La financiarisation des logements plus importante que l’on croyait à Montréal

Les logements locatifs se sont concentrés en un nombre restreint de mains dans les dernières années à Montréal, contribuant à l’émergence de grandes tours dans les quartiers centraux, mais aussi à une pression accrue sur les loyers, selon trois chercheurs universitaires.
Ces derniers, qui oeuvrent au sein de l’Université McGill et de l’Université de Waterloo, ont publié une étude récemment dans le Journal of the American Planning Association. Le document d’une quinzaine de pages se penche sur la financiarisation des logements locatifs à Montréal, soit lorsque ceux-ci sont détenus par des promoteurs immobiliers qui collaborent généralement avec des fonds d’investissement pour réaliser leurs projets. À Montréal, il s’agit notamment du Fonds immobilier de solidarité FTQ, de Claridge et de Fiera Capital.
En analysant les données sur la propriété foncière de la Ville de Montréal, le registre des entreprises du Québec et les annonces du marché locatif privé diffusées en ligne sur les sites Craigslist et Kijiji, les chercheurs ont constaté que 0,46 % des 129 960 propriétaires de la métropole possédaient en 2020 près de 32 % des quelque 566 600 logements locatifs de Montréal.
« La propriété à Montréal est très concentrée », résume ainsi en entrevue au Devoir la chercheuse à l’Université de Waterloo Cloé St-Hilaire, une des auteures de cette étude.
Les 600 plus grands propriétaires possédaient en moyenne 300 logements locatifs, montre l’étude, celui en haut de la liste en comptant 5680 à son actif.

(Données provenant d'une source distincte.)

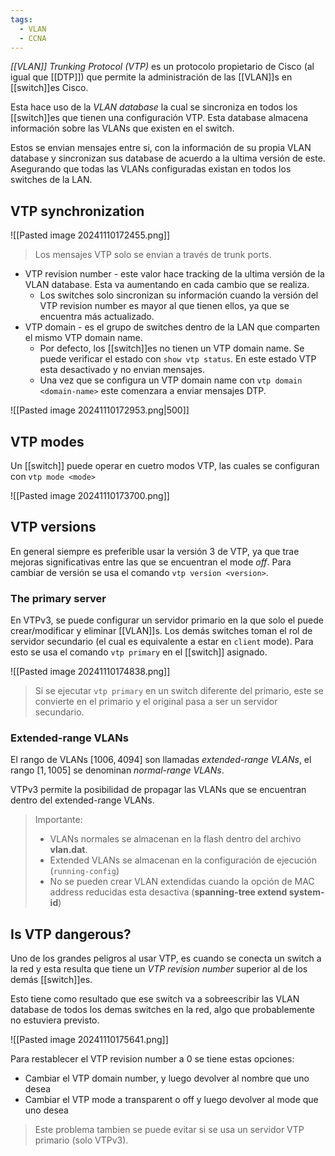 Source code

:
 ```yaml
---
tags:
  - VLAN
  - CCNA
---
```

_[[VLAN]] Trunking Protocol (VTP)_ es un protocolo propietario de Cisco (al igual que [[DTP]]) que permite la administración de las [[VLAN]]s en [[switch]]es Cisco. 

Esta hace uso de la _VLAN database_ la cual se sincroniza en todos los [[switch]]es que tienen una configuración VTP. Esta database almacena información sobre las VLANs que existen en el switch. 

Estos se envian mensajes entre si, con la información de su propia VLAN database y sincronizan sus database de acuerdo a la ultima versión de este. Asegurando que todas las VLANs configuradas existan en todos los switches de la LAN.

## VTP synchronization

![[Pasted image 20241110172455.png]]

> Los mensajes VTP solo se envian a través de trunk ports. 

- VTP revision number - este valor hace tracking de la ultima versión de la VLAN database. Esta va aumentando en cada cambio que se realiza. 
	- Los switches solo sincronizan su información cuando la versión del VTP revision number es mayor al que tienen ellos, ya que se encuentra más actualizado.
- VTP domain - es el grupo de switches dentro de la LAN que comparten el mismo VTP domain name. 
	- Por defecto,  los [[switch]]es no tienen un VTP domain name. Se puede verificar el estado con `show vtp status`. En este estado VTP esta desactivado y no envian mensajes. 
	- Una vez que se configura un VTP domain name con `vtp domain <domain-name>` este comenzara a enviar mensajes DTP. 

![[Pasted image 20241110172953.png|500]]

## VTP modes 

Un [[switch]] puede operar en cuetro modos VTP, las cuales se configuran con `vtp mode <mode>`

![[Pasted image 20241110173700.png]]


## VTP versions 
En general siempre es preferible usar la versión 3 de VTP, ya que trae mejoras significativas entre las que se encuentran el mode _off_. Para cambiar de versión se usa el comando `vtp version <version>`. 

### The primary server
En VTPv3, se puede configurar un servidor primario en la que solo el puede crear/modificar y eliminar [[VLAN]]s. Los demás switches toman el rol de servidor secundario (el cual es equivalente a estar en `client` mode). Para esto se usa el comando `vtp primary` en el [[switch]] asignado. 

![[Pasted image 20241110174838.png]]

> Si se ejecutar `vtp primary` en un switch diferente del primario, este se convierte en el primario y el original pasa a ser un servidor secundario.


### Extended-range VLANs 
El rango de VLANs $[1006, 4094]$ son llamadas _extended-range VLANs_, el rango $[1, 1005]$ se denominan _normal-range VLANs_.

VTPv3 permite la posibilidad de propagar las VLANs que se encuentran dentro del extended-range VLANs. 

> Importante:
> - VLANs normales se almacenan en la flash dentro del archivo **vlan.dat**.
> - Extended VLANs se almacenan en la configuración de ejecución (`running-config`)
> - No se pueden crear VLAN extendidas cuando la opción de MAC address reducidas esta desactiva (**spanning-tree extend system-id**)
## Is VTP dangerous? 
Uno de los grandes peligros al usar VTP, es cuando se conecta un switch a la red y esta resulta que tiene un _VTP revision number_ superior al de los demás [[switch]]es. 

Esto tiene como resultado que ese switch va a sobreescribir las VLAN database de todos los demas switches en la red, algo que probablemente no estuviera previsto. 

![[Pasted image 20241110175641.png]]

Para restablecer el VTP revision number a $0$ se tiene estas opciones:
- Cambiar el VTP domain number, y luego devolver al nombre que uno desea
- Cambiar el VTP mode a transparent o off y luego devolver al mode que uno desea

> Este problema tambien se puede evitar si se usa un servidor VTP primario (solo VTPv3).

Parmi ces importants propriétaires fonciers, plusieurs sont financiarisés, ces derniers ayant tendance à construire de grandes tours comprenant un maximum de logements – souvent de petite taille – pour maximiser leurs profits.

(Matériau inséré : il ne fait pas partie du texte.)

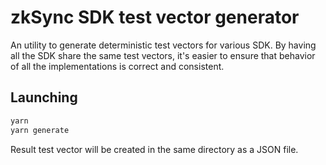 # zkSync SDK test vector generator

An utility to generate deterministic test vectors for various SDK. By having all the SDK share the same test vectors,
it's easier to ensure that behavior of all the implementations is correct and consistent.

## Launching

```bash
yarn
yarn generate
```

Result test vector will be created in the same directory as a JSON file.
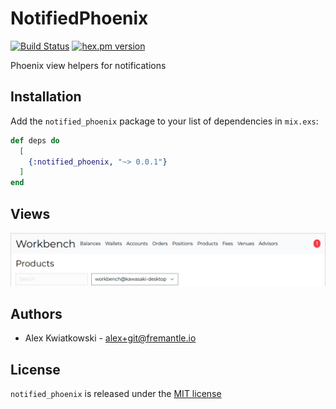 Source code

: # NotifiedPhoenix
[![Build Status](https://github.com/fremantle-industries/notified_phoenix/workflows/test/badge.svg?branch=main)](https://github.com/fremantle-industries/notified_phoenix/actions?query=workflow%3Atest)
[![hex.pm version](https://img.shields.io/hexpm/v/notified_phoenix.svg?style=flat)](https://hex.pm/packages/notified_phoenix)

Phoenix view helpers for notifications

## Installation

Add the `notified_phoenix` package to your list of dependencies in `mix.exs`:

```elixir
def deps do
  [
    {:notified_phoenix, "~> 0.0.1"}
  ]
end
```

## Views

![badge](./docs/badge.png)

## Authors

- Alex Kwiatkowski - alex+git@fremantle.io

## License

`notified_phoenix` is released under the [MIT license](./LICENSE)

La financiarisation du logement locatif a été liée aux augmentations de loyer, aux déplacements, aux réductions de services et à l’intimidation des propriétaires.
Ainsi, en 2020, seulement 1,4 % des bâtiments locatifs détenus par des propriétaires financiarisés, mais ceux-ci totalisaient 11,7 % de tous les appartements sur le marché montréalais. La seule analyse comparable, réalisée en 2020, évaluait à 3 % l’accaparement des locatifs par ce type de propriétaires, note l’étude, qui appelle les municipalités à un meilleur partage de leurs données foncières.

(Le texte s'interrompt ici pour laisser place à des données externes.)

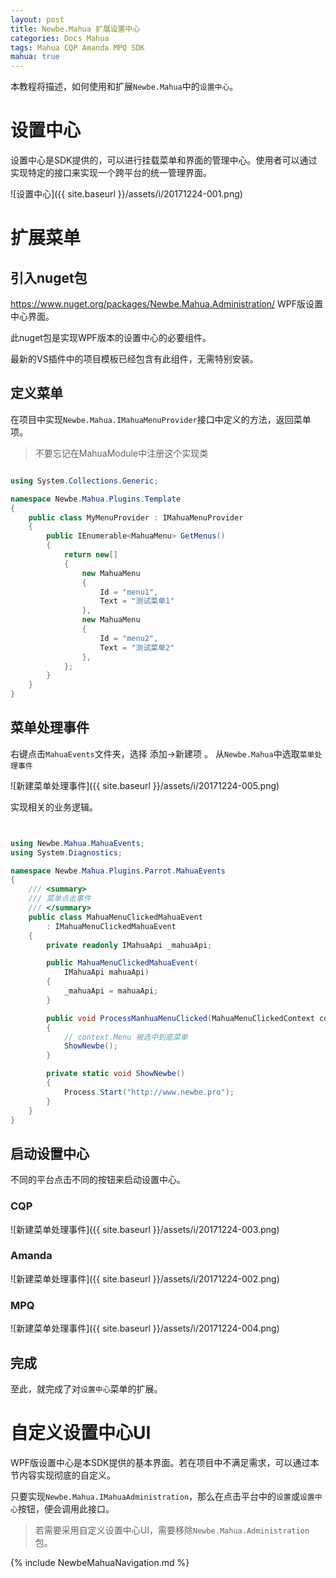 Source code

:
 ```yaml
---
layout: post
title: Newbe.Mahua 扩展设置中心
categories: Docs Mahua
tags: Mahua CQP Amanda MPQ SDK
mahua: true
---
```


本教程将描述，如何使用和扩展`Newbe.Mahua`中的`设置中心`。

# 设置中心

设置中心是SDK提供的，可以进行挂载菜单和界面的管理中心。使用者可以通过实现特定的接口来实现一个跨平台的统一管理界面。

![设置中心]({{ site.baseurl }}/assets/i/20171224-001.png)

# 扩展菜单

## 引入nuget包

<https://www.nuget.org/packages/Newbe.Mahua.Administration/> WPF版设置中心界面。

此nuget包是实现WPF版本的设置中心的必要组件。

最新的VS插件中的项目模板已经包含有此组件，无需特别安装。

## 定义菜单

在项目中实现`Newbe.Mahua.IMahuaMenuProvider`接口中定义的方法，返回菜单项。

> 不要忘记在MahuaModule中注册这个实现类

```csharp

using System.Collections.Generic;

namespace Newbe.Mahua.Plugins.Template
{
    public class MyMenuProvider : IMahuaMenuProvider
    {
        public IEnumerable<MahuaMenu> GetMenus()
        {
            return new[]
            {
                new MahuaMenu
                {
                    Id = "menu1",
                    Text = "测试菜单1"
                },
                new MahuaMenu
                {
                    Id = "menu2",
                    Text = "测试菜单2"
                },
            };
        }
    }
}
```

## 菜单处理事件

右键点击`MahuaEvents`文件夹，选择 添加->新建项 。 从`Newbe.Mahua`中选取`菜单处理事件`

![新建菜单处理事件]({{ site.baseurl }}/assets/i/20171224-005.png)

实现相关的业务逻辑。

```csharp


using Newbe.Mahua.MahuaEvents;
using System.Diagnostics;

namespace Newbe.Mahua.Plugins.Parrot.MahuaEvents
{
    /// <summary>
    /// 菜单点击事件
    /// </summary>
    public class MahuaMenuClickedMahuaEvent
        : IMahuaMenuClickedMahuaEvent
    {
        private readonly IMahuaApi _mahuaApi;

        public MahuaMenuClickedMahuaEvent(
            IMahuaApi mahuaApi)
        {
            _mahuaApi = mahuaApi;
        }

        public void ProcessManhuaMenuClicked(MahuaMenuClickedContext context)
        {
            // context.Menu 被选中到底菜单
            ShowNewbe();
        }

        private static void ShowNewbe()
        {
            Process.Start("http://www.newbe.pro");
        }
    }
}
```

## 启动设置中心

不同的平台点击不同的按钮来启动设置中心。

### CQP

![新建菜单处理事件]({{ site.baseurl }}/assets/i/20171224-003.png)

### Amanda

![新建菜单处理事件]({{ site.baseurl }}/assets/i/20171224-002.png)

### MPQ

![新建菜单处理事件]({{ site.baseurl }}/assets/i/20171224-004.png)

## 完成

至此，就完成了对`设置中心`菜单的扩展。

# 自定义设置中心UI

WPF版设置中心是本SDK提供的基本界面。若在项目中不满足需求，可以通过本节内容实现彻底的自定义。

只要实现`Newbe.Mahua.IMahuaAdministration`，那么在点击平台中的`设置`或`设置中心`按钮，便会调用此接口。

> 若需要采用自定义设置中心UI，需要移除`Newbe.Mahua.Administration`包。

{% include NewbeMahuaNavigation.md %}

« Les municipalités publient régulièrement des informations sur les propriétaires de licences commerciales municipales, mais elles ont tendance à ne pas publier d’informations sur les propriétaires de logements locatifs. Cette disparité ne devrait pas exister », écrivent les chercheurs.
Car, soulignent-ils, ce phénomène de concentration croissante des logements locatifs entre les mains d’un nombre restreint d’investisseurs immobiliers a des impacts tangibles sur les locataires, estiment les trois chercheurs.
« La financiarisation du logement locatif a été liée aux augmentations de loyer, aux déplacements, aux réductions de services et à l’intimidation des propriétaires », souligne l’étude, en citant plusieurs recherches menées sur le sujet entre 2018 et 2020. L’étude rappelle d’ailleurs que Montréal était historiquement reconnu comme le « paradis » des locataires, avant que l’abordabilité du marché locatif de la métropole ne commence à se dégrader à partir des années 2010, « malgré une augmentation de la construction de logements locatifs construits ».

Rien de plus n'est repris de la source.